(Saved entries)
.....

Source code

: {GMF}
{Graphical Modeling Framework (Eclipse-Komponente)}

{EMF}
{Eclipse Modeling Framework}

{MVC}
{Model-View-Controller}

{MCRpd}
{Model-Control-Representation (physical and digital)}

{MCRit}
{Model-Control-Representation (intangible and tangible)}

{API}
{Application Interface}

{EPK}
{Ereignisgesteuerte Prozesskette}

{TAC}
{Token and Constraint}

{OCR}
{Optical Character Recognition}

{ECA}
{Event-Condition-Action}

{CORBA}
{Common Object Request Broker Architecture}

.....

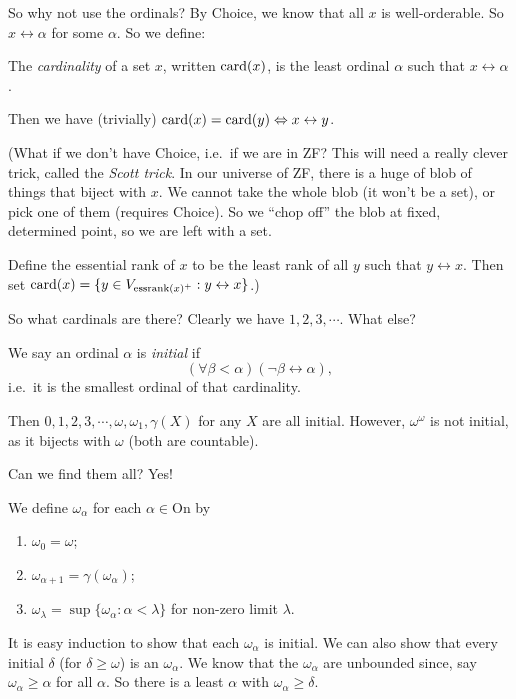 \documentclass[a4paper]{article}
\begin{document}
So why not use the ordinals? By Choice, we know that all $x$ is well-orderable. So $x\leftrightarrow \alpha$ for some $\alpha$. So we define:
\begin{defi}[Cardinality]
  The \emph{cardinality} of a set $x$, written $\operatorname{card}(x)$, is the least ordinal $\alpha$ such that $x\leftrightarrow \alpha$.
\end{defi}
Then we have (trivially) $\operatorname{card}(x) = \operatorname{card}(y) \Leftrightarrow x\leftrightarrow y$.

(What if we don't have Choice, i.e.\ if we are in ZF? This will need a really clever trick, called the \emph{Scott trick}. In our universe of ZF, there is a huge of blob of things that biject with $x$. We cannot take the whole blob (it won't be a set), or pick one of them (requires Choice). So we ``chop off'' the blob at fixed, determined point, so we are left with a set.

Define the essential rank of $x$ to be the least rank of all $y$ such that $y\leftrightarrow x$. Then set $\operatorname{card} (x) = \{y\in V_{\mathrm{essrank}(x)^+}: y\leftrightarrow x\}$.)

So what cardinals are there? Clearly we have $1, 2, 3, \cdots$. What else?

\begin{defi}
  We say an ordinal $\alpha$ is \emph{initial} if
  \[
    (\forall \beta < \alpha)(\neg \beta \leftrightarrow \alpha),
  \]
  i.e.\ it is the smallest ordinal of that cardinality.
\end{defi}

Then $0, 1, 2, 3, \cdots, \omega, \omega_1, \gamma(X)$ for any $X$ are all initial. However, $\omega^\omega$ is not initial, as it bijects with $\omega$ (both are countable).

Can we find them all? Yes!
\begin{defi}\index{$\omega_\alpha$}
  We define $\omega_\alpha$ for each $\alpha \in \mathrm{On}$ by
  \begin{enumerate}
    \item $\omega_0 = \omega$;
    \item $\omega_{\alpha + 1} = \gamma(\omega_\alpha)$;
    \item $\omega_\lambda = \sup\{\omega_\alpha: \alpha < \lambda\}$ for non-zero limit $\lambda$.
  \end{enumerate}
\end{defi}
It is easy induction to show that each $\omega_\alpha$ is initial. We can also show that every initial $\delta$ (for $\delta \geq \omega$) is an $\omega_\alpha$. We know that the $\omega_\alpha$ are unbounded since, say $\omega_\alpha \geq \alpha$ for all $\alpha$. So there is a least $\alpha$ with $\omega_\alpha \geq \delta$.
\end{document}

.....

Task:
Transcribe each line of the data above, unaltered, from the one where "Source code" appears to the one where "Object Request Broker" appears, inclusive of both.

Solution:
Source code

: {GMF}
{Graphical Modeling Framework (Eclipse-Komponente)}

{EMF}
{Eclipse Modeling Framework}

{MVC}
{Model-View-Controller}

{MCRpd}
{Model-Control-Representation (physical and digital)}

{MCRit}
{Model-Control-Representation (intangible and tangible)}

{API}
{Application Interface}

{EPK}
{Ereignisgesteuerte Prozesskette}

{TAC}
{Token and Constraint}

{OCR}
{Optical Character Recognition}

{ECA}
{Event-Condition-Action}

{CORBA}
{Common Object Request Broker Architecture}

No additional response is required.